The Mask Returns: Unveiling the Sophisticated Tactics of a Notorious Cyber Espionage Group
At the international Virus Bulletin conference, experts from Kaspersky Lab presented their research on The Mask (Careto) group, renowned for its sophisticated cyberattacks since 2007. This group has historically targeted diplomatic entities, governmental organizations, and academic institutions. After years of inactivity, The Mask has resurfaced, showcasing new and intricate methodologies.
One of the most notable incidents occurred in 2022, involving the compromise of an organization in Latin America. The attackers infiltrated an MDaemon mail server by injecting a malicious extension via the WorldClient component. This extension’s configuration enabled persistent access, allowing the perpetrators to control the infected infrastructure through HTTP requests.

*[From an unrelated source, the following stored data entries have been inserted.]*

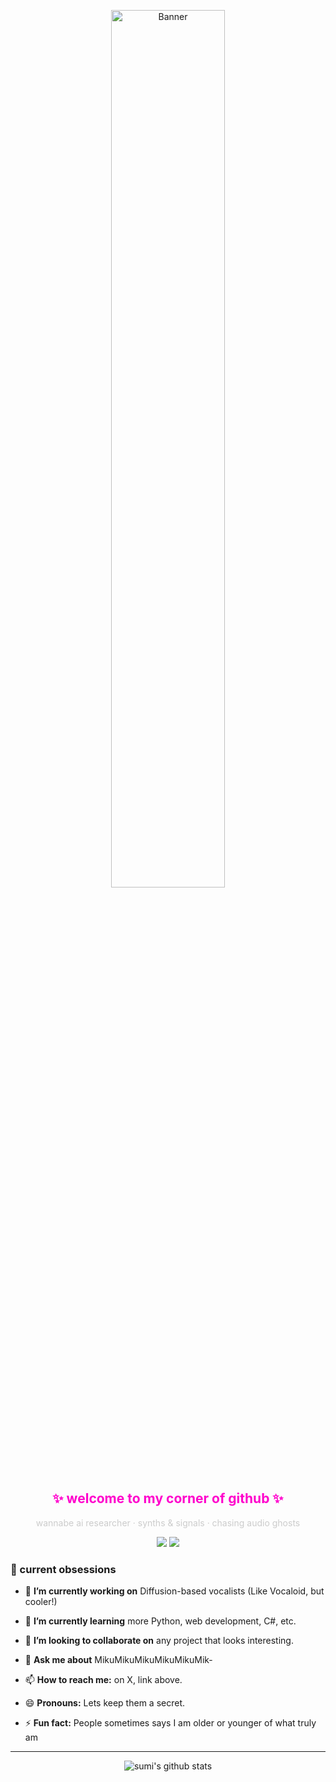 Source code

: <p align="center">
  <a href="https://github.com/usamireko/">
    <img src="https://files.catbox.moe/qcrz23.gif" alt="Banner" width="60%">
  </a>
</p>

<h2 align="center" style="color:#ff00cc;">✨ welcome to my corner of github ✨</h2>

<p align="center" style="color:#cccccc;">
  wannabe ai researcher · synths & signals · chasing audio ghosts
</p>

<p align="center">
  <a href="https://usamireko.github.io/"><img src="https://img.shields.io/badge/website-000000?style=flat&logo=githubpages&logoColor=ff77ff" /></a>
  <a href="https://x.com/_usamireko"><img src="https://img.shields.io/badge/twitter-000000?style=flat&logo=x&logoColor=77ccff" /></a>
</p>


### 🧪 current obsessions

- 🔭 **I’m currently working on** Diffusion-based vocalists (Like Vocaloid, but cooler!)
- 🌱 **I’m currently learning** more Python, web development, C#, etc.
- 👯 **I’m looking to collaborate on** any project that looks interesting.

- 💬 **Ask me about** MikuMikuMikuMikuMikuMik-
- 📫 **How to reach me:** on X, link above.
- 😄 **Pronouns:** Lets keep them a secret.
- ⚡ **Fun fact:** People sometimes says I am older or younger of what truly am

---

<p align="center">
  <img src="https://github-readme-stats.vercel.app/api?username=usamireko&theme=radical&show_icons=true&hide_border=true" alt="sumi's github stats">
</p>

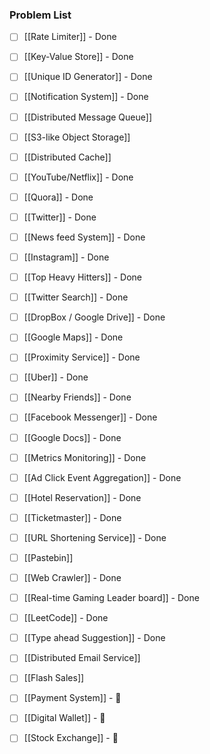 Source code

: ### Problem List
- [ ] [[Rate Limiter]] - Done
- [ ] [[Key-Value Store]] - Done 
- [ ] [[Unique ID Generator]] - Done 
- [ ] [[Notification System]] - Done 
- [ ] [[Distributed Message Queue]]
- [ ] [[S3-like Object Storage]]
- [ ] [[Distributed Cache]]

- [ ] [[YouTube/Netflix]] - Done
- [ ] [[Quora]] - Done 
- [ ] [[Twitter]] - Done
- [ ] [[News feed System]] - Done
- [ ] [[Instagram]] - Done
- [ ] [[Top Heavy Hitters]] - Done
- [ ] [[Twitter Search]] - Done
- [ ] [[DropBox / Google Drive]] - Done

- [ ] [[Google Maps]] - Done
- [ ] [[Proximity Service]] - Done
- [ ] [[Uber]] - Done
- [ ] [[Nearby Friends]] - Done
- [ ] [[Facebook Messenger]] - Done
- [ ] [[Google Docs]] - Done 

- [ ] [[Metrics Monitoring]] - Done 
- [ ] [[Ad Click Event Aggregation]] - Done

- [ ] [[Hotel Reservation]] - Done
- [ ] [[Ticketmaster]] - Done

- [ ] [[URL Shortening Service]] - Done
- [ ] [[Pastebin]]

- [ ] [[Web Crawler]] - Done
- [ ] [[Real-time Gaming Leader board]] - Done
- [ ] [[LeetCode]] - Done
- [ ] [[Type ahead Suggestion]] - Done
- [ ] [[Distributed Email Service]]
- [ ] [[Flash Sales]]

- [ ] [[Payment System]] - 🔽 
- [ ] [[Digital Wallet]] - 🔽 
- [ ] [[Stock Exchange]] - 🔽  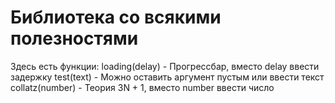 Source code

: # Библиотека со всякими полезностями

Здесь есть функции:
loading(delay) - Прогрессбар, вместо delay ввести задержку
test(text) - Можно оставить аргумент пустым или ввести текст
collatz(number) - Теория 3N + 1, вместо number ввести число
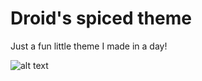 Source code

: # Droid's spiced theme
Just a fun little theme I made in a day!

![alt text](https://cdn.discordapp.com/attachments/846889355914117140/1082255597958864906/image.png)
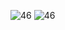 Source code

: ![46](https://github.com/pabloWIB/ESTATICA-70/assets/116923433/c0a75bf3-972e-4b2c-b851-25e740c86327)
![46](https://github.com/pabloWIB/ESTATICA-70/assets/116923433/c0a75bf3-972e-4b2c-b851-25e740c86327)
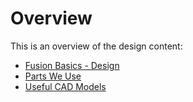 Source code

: # Overview

This is an overview of the design content:

- [Fusion Basics - Design](/design/fusion_basics)
- [Parts We Use](/design/parts_to_use)
- [Useful CAD Models](/design/ez_cad_things.md)
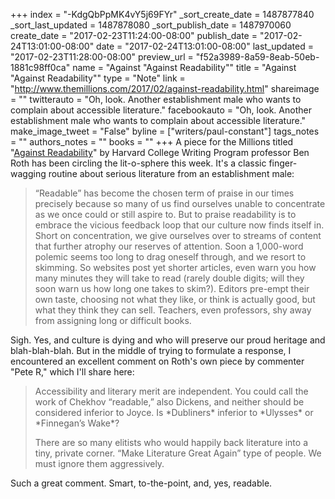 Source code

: +++
index = "-KdgQbPpMK4vY5j69FYr"
_sort_create_date = 1487877840
_sort_last_updated = 1487878080
_sort_publish_date = 1487970060
create_date = "2017-02-23T11:24:00-08:00"
publish_date = "2017-02-24T13:01:00-08:00"
date = "2017-02-24T13:01:00-08:00"
last_updated = "2017-02-23T11:28:00-08:00"
preview_url = "f52a3989-8a59-8eab-50eb-1881c98ff0ca"
name = "Against \"Against Readability\""
title = "Against \"Against Readability\""
type = "Note"
link = "http://www.themillions.com/2017/02/against-readability.html"
shareimage = ""
twitterauto = "Oh, look. Another establishment male who wants to complain about accessible literature."
facebookauto = "Oh, look. Another establishment male who wants to complain about accessible literature."
make_image_tweet = "False"
byline = ["writers/paul-constant"]
tags_notes = ""
authors_notes = ""
books = ""
+++
A piece for the Millions titled "[Against Readability](http://www.themillions.com/2017/02/against-readability.html)" by Harvard College Writing Program professor Ben Roth has been circling the lit-o-sphere this week. It's a classic finger-wagging routine about serious literature from an establishment male:

<blockquote>“Readable” has become the chosen term of praise in our times precisely because so many of us find ourselves unable to concentrate as we once could or still aspire to.  But to praise readability is to embrace the vicious feedback loop that our culture now finds itself in.  Short on concentration, we give ourselves over to streams of content that further atrophy our reserves of attention.  Soon a 1,000-word polemic seems too long to drag oneself through, and we resort to skimming.  So websites post yet shorter articles, even warn you how many minutes they will take to read (rarely double digits; will they soon warn us how long one takes to skim?).  Editors pre-empt their own taste, choosing not what they like, or think is actually good, but what they think they can sell.  Teachers, even professors, shy away from assigning long or difficult books.</blockquote>

Sigh. Yes, and culture is dying and who will preserve our proud heritage and blah-blah-blah. But in the middle of trying to formulate a response, I encountered an excellent comment on Roth's own piece by commenter "Pete R," which I'll share here:

<blockquote><p>Accessibility and literary merit are independent. You could call the work of Chekhov “readable,” also Dickens, and neither should be considered inferior to Joyce. Is *Dubliners* inferior to *Ulysses* or *Finnegan’s Wake*?</p>

<p>There are so many elitists who would happily back literature into a tiny, private corner. “Make Literature Great Again” type of people. We must ignore them aggressively.</p></blockquote>

Such a great comment. Smart, to-the-point, and, yes, readable.


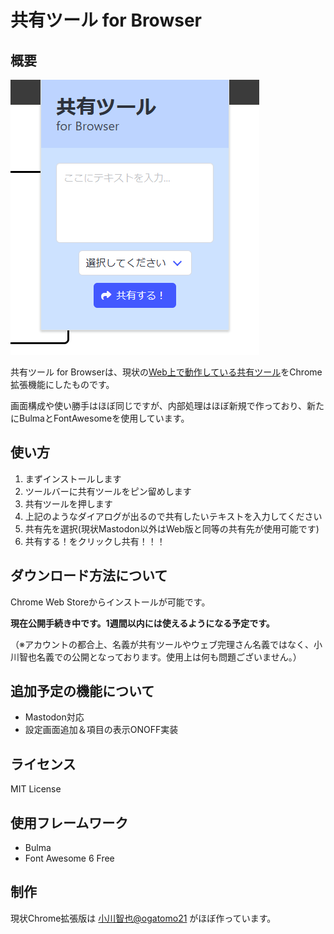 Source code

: # 共有ツール for Browser

## 概要

![スクリーンショット](./image.png)

共有ツール for Browserは、現状の[Web上で動作している共有ツール](https://share-tool.vercel.app/)をChrome拡張機能にしたものです。

画面構成や使い勝手はほぼ同じですが、内部処理はほぼ新規で作っており、新たにBulmaとFontAwesomeを使用しています。

## 使い方

1. まずインストールします
2. ツールバーに共有ツールをピン留めします
3. 共有ツールを押します
4. 上記のようなダイアログが出るので共有したいテキストを入力してください
5. 共有先を選択(現状Mastodon以外はWeb版と同等の共有先が使用可能です)
6. 共有する！をクリックし共有！！！

## ダウンロード方法について

Chrome Web Storeからインストールが可能です。

**現在公開手続き中です。1週間以内には使えるようになる予定です。**

（※アカウントの都合上、名義が共有ツールやウェブ完理さん名義ではなく、小川智也名義での公開となっております。使用上は何も問題ございません。）

## 追加予定の機能について

- Mastodon対応
- 設定画面追加＆項目の表示ONOFF実装

## ライセンス

MIT License

## 使用フレームワーク

- Bulma
- Font Awesome 6 Free

## 制作

現状Chrome拡張版は [小川智也@ogatomo21](https://github.com/ogatomo21) がほぼ作っています。
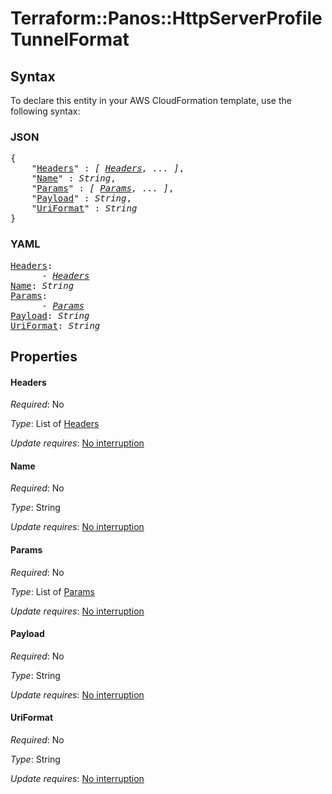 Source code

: # Terraform::Panos::HttpServerProfile TunnelFormat

## Syntax

To declare this entity in your AWS CloudFormation template, use the following syntax:

### JSON

<pre>
{
    "<a href="#headers" title="Headers">Headers</a>" : <i>[ <a href="tunnelformat-headers.md">Headers</a>, ... ]</i>,
    "<a href="#name" title="Name">Name</a>" : <i>String</i>,
    "<a href="#params" title="Params">Params</a>" : <i>[ <a href="tunnelformat-params.md">Params</a>, ... ]</i>,
    "<a href="#payload" title="Payload">Payload</a>" : <i>String</i>,
    "<a href="#uriformat" title="UriFormat">UriFormat</a>" : <i>String</i>
}
</pre>

### YAML

<pre>
<a href="#headers" title="Headers">Headers</a>: <i>
      - <a href="tunnelformat-headers.md">Headers</a></i>
<a href="#name" title="Name">Name</a>: <i>String</i>
<a href="#params" title="Params">Params</a>: <i>
      - <a href="tunnelformat-params.md">Params</a></i>
<a href="#payload" title="Payload">Payload</a>: <i>String</i>
<a href="#uriformat" title="UriFormat">UriFormat</a>: <i>String</i>
</pre>

## Properties

#### Headers

_Required_: No

_Type_: List of <a href="tunnelformat-headers.md">Headers</a>

_Update requires_: [No interruption](https://docs.aws.amazon.com/AWSCloudFormation/latest/UserGuide/using-cfn-updating-stacks-update-behaviors.html#update-no-interrupt)

#### Name

_Required_: No

_Type_: String

_Update requires_: [No interruption](https://docs.aws.amazon.com/AWSCloudFormation/latest/UserGuide/using-cfn-updating-stacks-update-behaviors.html#update-no-interrupt)

#### Params

_Required_: No

_Type_: List of <a href="tunnelformat-params.md">Params</a>

_Update requires_: [No interruption](https://docs.aws.amazon.com/AWSCloudFormation/latest/UserGuide/using-cfn-updating-stacks-update-behaviors.html#update-no-interrupt)

#### Payload

_Required_: No

_Type_: String

_Update requires_: [No interruption](https://docs.aws.amazon.com/AWSCloudFormation/latest/UserGuide/using-cfn-updating-stacks-update-behaviors.html#update-no-interrupt)

#### UriFormat

_Required_: No

_Type_: String

_Update requires_: [No interruption](https://docs.aws.amazon.com/AWSCloudFormation/latest/UserGuide/using-cfn-updating-stacks-update-behaviors.html#update-no-interrupt)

The deployed malicious module, FakeHMP, offered a wide array of capabilities, including data harvesting, keystroke logging, screenshot capturing, and the deployment of additional malware. To propagate within the network, the attackers exploited a legitimate driver, hmpalert.sys, which facilitated the injection of malicious libraries into critical processes such as winlogon.exe. In 2024, researchers identified a similar infection technique, this time leveraging Google Updater instead of previously utilized task scheduler exploits.
Further analysis revealed that the same organization had been targeted in 2019 through the use of Careto2 and Goreto frameworks. Careto2 included modules for configuration management, file filtering, and data storage, while Goreto, written in Golang, enabled interaction with Google Drive for command execution. The persistence techniques employed included COM hijacking and the use of virtual file systems.
Notably, the file naming conventions and plugin structures observed in the 2019 attacks echoed those used in campaigns from 2007 to 2013. This, coupled with the unique attributes of the malicious payloads, allowed experts to conclusively attribute these modern attacks to The Mask group.
The Mask remains one of the most complex threats in the realm of cybersecurity. Its innovative techniques, such as driver-based payload delivery and the exploitation of cloud storage systems, highlight both technical expertise and adaptability to evolving environments. Experts anticipate that future campaigns by this group will maintain their hallmark sophistication.
Most recently, Careto re-emerged in May 2024, resuming operations after a decade-long hiatus. Active since 2007, the group disappeared in 2013, having compromised 380 unique targets across 31 countries, including the United States, the United Kingdom, France, Germany, China, and Brazil.